| EXERCISE OBJECTIVE |
Scan the entries that follow for the word "else", then report every line in which it appears.

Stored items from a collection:

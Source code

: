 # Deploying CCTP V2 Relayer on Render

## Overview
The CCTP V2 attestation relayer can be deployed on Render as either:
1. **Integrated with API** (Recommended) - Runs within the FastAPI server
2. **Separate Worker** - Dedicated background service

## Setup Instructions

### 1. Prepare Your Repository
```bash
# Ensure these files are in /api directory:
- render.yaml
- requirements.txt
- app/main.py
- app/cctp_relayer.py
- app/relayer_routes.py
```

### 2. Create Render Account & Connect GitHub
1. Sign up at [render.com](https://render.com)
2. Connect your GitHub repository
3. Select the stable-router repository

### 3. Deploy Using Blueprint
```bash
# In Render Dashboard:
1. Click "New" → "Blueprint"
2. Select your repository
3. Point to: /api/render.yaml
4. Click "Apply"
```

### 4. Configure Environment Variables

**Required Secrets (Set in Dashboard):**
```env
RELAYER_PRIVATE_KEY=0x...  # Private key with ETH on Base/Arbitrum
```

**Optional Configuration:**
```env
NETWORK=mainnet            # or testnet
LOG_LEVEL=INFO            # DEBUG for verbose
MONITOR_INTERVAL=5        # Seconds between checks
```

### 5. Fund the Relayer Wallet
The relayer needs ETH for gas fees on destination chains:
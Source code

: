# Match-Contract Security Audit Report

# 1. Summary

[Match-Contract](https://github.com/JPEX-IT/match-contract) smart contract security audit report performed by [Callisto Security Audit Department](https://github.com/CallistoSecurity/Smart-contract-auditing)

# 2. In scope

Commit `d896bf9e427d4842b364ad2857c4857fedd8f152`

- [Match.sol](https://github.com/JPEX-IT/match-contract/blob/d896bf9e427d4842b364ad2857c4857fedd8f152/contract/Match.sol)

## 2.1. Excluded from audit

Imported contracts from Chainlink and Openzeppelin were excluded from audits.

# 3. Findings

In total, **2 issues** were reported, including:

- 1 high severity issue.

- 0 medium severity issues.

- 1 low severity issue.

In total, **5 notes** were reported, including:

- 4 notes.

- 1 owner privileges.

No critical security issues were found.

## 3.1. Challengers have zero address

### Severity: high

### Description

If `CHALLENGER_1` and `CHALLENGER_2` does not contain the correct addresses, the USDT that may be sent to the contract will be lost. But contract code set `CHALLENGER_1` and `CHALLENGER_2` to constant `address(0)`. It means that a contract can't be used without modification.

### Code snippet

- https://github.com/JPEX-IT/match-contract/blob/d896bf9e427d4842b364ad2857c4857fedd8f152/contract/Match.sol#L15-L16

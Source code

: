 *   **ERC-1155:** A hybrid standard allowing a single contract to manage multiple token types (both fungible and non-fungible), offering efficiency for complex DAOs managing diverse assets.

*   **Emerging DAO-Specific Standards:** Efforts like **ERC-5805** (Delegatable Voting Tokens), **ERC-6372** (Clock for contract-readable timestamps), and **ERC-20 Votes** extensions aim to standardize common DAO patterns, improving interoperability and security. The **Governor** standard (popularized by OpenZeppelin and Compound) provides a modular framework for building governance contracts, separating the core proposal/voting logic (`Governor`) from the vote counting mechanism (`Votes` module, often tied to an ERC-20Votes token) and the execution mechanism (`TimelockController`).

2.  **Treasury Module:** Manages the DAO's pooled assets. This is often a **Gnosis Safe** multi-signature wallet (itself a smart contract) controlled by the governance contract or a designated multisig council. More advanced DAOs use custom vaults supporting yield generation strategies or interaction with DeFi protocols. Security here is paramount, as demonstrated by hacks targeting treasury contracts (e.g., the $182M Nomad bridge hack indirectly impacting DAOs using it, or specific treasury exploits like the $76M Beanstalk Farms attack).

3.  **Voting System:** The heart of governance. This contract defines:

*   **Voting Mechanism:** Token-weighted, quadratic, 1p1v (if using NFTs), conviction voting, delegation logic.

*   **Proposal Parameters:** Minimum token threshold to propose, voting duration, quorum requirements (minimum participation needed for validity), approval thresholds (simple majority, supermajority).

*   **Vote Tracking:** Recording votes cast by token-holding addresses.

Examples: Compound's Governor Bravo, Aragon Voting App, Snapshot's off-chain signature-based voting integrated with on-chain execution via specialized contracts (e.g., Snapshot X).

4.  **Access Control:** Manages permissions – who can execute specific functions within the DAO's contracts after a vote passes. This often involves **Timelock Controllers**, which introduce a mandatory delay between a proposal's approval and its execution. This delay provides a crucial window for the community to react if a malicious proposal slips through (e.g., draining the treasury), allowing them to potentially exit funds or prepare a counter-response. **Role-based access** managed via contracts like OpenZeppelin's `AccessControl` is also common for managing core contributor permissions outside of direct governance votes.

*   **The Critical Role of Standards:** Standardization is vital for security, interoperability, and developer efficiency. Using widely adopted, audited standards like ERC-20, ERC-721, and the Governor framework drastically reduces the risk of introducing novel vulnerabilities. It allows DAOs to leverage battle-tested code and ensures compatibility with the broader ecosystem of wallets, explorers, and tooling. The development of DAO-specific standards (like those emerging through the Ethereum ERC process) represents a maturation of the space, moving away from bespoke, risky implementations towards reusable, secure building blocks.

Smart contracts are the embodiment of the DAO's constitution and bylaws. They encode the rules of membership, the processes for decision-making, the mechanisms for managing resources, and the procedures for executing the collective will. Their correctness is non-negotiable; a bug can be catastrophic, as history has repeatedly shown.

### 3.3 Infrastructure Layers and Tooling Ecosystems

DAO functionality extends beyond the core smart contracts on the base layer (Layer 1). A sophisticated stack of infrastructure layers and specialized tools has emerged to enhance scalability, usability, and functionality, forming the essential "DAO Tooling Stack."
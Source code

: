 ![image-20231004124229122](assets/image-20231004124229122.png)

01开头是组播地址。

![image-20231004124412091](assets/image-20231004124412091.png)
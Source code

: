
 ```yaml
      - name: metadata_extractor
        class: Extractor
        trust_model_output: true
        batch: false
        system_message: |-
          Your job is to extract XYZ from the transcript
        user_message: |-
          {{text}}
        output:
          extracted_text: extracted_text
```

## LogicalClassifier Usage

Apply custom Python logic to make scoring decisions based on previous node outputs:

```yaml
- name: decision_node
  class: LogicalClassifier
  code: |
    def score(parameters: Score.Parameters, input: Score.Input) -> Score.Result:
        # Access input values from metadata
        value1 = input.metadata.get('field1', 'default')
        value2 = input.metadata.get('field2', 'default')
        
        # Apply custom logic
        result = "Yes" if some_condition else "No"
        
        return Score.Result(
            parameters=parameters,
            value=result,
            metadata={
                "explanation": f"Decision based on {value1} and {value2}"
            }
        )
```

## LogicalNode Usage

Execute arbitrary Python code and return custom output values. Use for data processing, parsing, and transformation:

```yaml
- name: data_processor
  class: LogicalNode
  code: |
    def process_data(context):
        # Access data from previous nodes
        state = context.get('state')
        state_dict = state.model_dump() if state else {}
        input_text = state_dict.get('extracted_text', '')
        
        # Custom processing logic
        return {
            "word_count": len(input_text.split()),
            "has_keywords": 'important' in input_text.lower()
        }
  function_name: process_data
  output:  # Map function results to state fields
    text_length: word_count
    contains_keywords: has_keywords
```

| ANSWER AREA |
        result = "Yes" if some_condition else "No"
        state_dict = state.model_dump() if state else {}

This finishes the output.